> [SUPPLIED RECORDS]

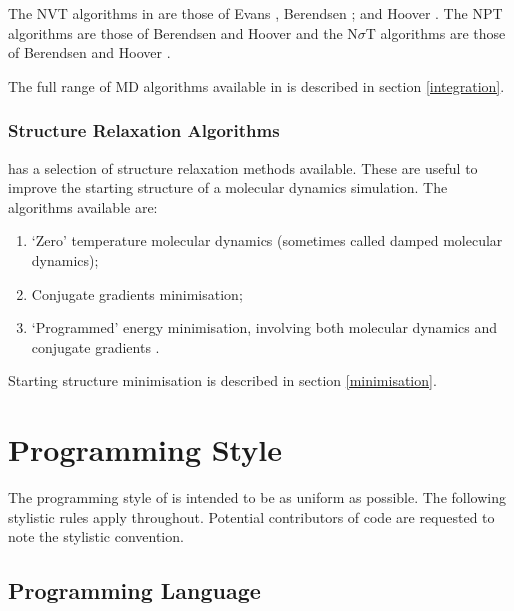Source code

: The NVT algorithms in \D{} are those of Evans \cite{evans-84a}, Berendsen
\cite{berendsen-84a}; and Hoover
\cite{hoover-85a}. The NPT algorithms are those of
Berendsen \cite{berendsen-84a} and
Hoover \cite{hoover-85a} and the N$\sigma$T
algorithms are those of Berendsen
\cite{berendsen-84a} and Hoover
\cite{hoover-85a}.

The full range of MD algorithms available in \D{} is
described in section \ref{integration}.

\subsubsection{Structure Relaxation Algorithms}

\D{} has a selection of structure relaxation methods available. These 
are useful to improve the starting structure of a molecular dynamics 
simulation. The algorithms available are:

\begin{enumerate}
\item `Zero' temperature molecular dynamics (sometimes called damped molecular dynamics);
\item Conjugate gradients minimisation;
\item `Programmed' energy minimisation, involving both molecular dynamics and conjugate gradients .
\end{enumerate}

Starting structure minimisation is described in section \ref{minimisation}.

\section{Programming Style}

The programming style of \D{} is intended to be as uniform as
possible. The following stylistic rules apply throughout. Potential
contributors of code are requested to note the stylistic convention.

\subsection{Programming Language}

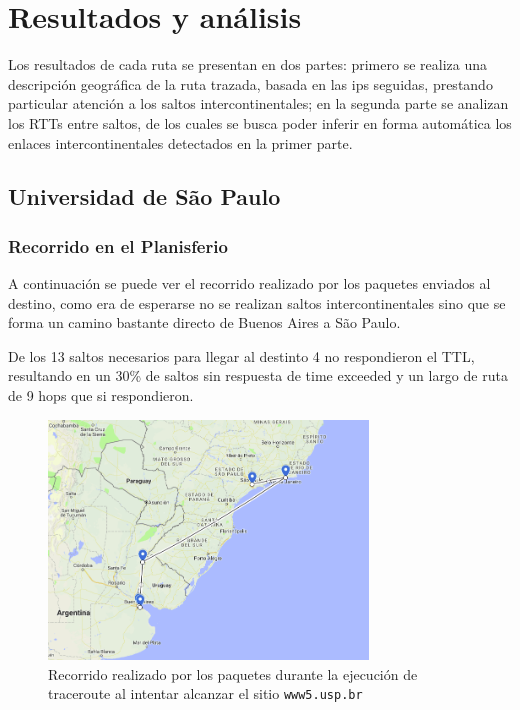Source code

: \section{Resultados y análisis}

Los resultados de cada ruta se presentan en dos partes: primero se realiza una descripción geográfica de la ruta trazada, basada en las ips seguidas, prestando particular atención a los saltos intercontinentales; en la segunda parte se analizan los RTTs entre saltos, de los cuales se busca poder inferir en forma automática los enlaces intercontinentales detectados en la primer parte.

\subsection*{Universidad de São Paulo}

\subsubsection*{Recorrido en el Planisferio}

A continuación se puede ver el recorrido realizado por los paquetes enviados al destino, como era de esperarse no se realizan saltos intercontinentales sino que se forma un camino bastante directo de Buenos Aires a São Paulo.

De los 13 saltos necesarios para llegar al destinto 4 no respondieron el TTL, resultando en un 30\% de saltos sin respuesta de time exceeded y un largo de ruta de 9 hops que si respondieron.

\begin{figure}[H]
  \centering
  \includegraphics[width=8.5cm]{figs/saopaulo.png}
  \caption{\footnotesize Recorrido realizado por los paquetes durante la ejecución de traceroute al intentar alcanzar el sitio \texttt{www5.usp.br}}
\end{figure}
==
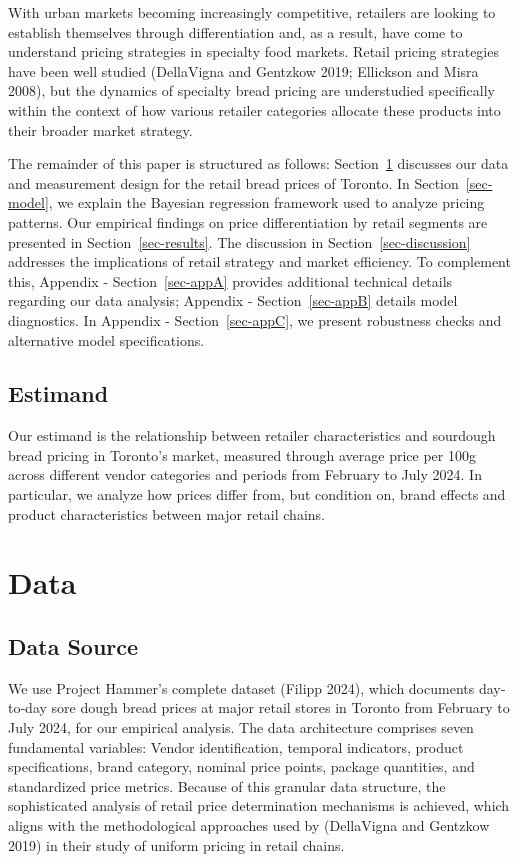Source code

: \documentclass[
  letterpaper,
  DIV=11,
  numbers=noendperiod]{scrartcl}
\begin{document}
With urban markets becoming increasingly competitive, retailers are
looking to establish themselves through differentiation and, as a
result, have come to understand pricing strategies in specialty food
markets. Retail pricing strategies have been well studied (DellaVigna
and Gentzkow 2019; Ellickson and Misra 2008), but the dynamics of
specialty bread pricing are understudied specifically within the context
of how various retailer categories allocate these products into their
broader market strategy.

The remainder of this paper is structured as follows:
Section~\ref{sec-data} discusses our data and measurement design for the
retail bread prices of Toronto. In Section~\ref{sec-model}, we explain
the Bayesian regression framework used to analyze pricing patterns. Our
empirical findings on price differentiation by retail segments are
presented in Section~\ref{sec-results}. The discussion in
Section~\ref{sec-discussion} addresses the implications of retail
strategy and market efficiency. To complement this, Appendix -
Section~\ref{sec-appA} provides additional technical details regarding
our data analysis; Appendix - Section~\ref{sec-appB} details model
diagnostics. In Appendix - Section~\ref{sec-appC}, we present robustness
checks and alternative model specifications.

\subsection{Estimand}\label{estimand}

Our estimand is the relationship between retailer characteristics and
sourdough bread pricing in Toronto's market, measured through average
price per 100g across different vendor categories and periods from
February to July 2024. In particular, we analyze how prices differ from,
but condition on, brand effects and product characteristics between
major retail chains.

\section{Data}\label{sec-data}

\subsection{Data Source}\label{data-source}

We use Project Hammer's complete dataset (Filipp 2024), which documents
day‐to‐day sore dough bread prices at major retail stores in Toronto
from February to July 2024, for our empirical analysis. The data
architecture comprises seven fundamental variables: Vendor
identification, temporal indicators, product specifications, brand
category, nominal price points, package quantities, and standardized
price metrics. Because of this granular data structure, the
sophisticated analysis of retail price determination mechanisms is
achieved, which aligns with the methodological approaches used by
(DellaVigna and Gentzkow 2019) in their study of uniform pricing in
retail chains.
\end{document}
...
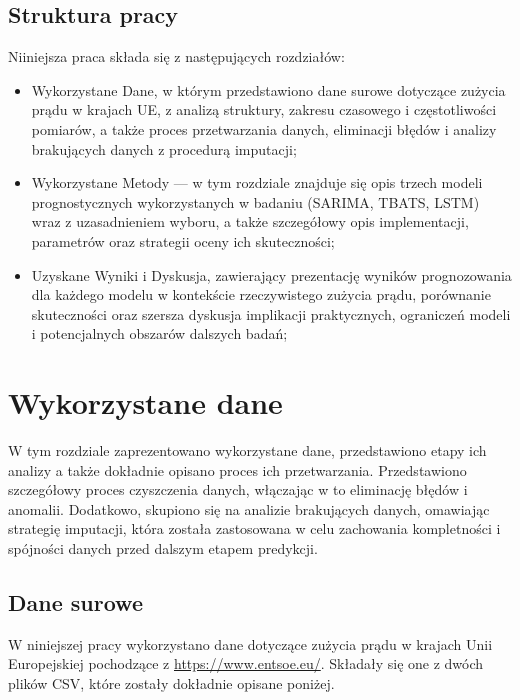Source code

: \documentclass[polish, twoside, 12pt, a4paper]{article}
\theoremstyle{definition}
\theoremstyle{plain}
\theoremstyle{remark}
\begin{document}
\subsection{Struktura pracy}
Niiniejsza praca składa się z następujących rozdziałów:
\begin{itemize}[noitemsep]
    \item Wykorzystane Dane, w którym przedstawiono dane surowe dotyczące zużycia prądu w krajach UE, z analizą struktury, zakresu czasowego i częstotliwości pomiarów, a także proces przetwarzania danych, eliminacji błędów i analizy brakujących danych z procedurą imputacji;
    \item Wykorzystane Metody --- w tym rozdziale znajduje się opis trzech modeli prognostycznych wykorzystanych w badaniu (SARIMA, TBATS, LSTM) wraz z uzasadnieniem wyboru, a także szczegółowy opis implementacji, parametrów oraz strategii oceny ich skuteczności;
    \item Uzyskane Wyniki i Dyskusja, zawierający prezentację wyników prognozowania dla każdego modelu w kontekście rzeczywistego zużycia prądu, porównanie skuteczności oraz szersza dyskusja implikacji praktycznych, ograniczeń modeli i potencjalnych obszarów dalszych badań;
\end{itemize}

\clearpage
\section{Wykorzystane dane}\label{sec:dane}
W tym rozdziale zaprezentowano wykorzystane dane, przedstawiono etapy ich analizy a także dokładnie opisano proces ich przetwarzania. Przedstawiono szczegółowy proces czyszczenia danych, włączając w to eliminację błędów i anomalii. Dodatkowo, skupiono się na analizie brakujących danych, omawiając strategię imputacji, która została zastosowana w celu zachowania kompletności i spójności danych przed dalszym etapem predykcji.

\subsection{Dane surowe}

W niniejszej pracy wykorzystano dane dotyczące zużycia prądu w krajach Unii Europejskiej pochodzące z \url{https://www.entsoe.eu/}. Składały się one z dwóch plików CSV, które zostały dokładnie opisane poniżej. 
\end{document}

> [TASK BRIEF] Within the data above, how many lines include "gradients"? The number alone is the answer.

> [OUTPUT BELOW] 2